START Records for this task

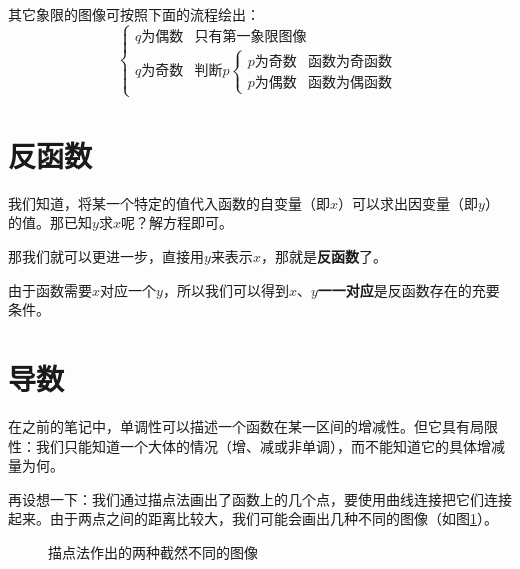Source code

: 其它象限的图像可按照下面的流程绘出：
\[\begin{cases}
	\text{$q$为偶数} & \text{只有第一象限图像} \\
	\text{$q$为奇数} & \text{判断$p$}
	\begin{cases}
		\text{$p$为奇数} & \text{函数为奇函数} \\
		\text{$p$为偶数} & \text{函数为偶函数}
	\end{cases}
\end{cases}\]

\section{反函数}
我们知道，将某一个特定的值代入函数的自变量（即$x$）可以求出因变量（即$y$）的值。那已知$y$求$x$呢？解方程即可。

那我们就可以更进一步，直接用$y$来表示$x$，那就是\textbf{反函数}了。

由于函数需要$x$对应一个$y$，所以我们可以得到$x$、$y$\textbf{一一对应}是反函数存在的充要条件。

\section{导数}\label{sec:mathsAnalysis-derivative}
在之前的笔记中，单调性可以描述一个函数在某一区间的增减性。但它具有局限性：我们只能知道一个大体的情况（增、减或非单调），而不能知道它的具体增减量为何。

再设想一下：我们通过描点法画出了函数上的几个点，要使用曲线连接把它们连接起来。由于两点之间的距离比较大，我们可能会画出几种不同的图像（如图\ref{fig:two-different-function-figure}）。

\begin{figure}[htb]
    \centering
    \caption{描点法作出的两种截然不同的图像}
    \label{fig:two-different-function-figure}
\end{figure}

END Records for this task

▸ What you should do
Count how many lines of the records hold the string "section"; the answer is that number alone.

▸ Answer space
2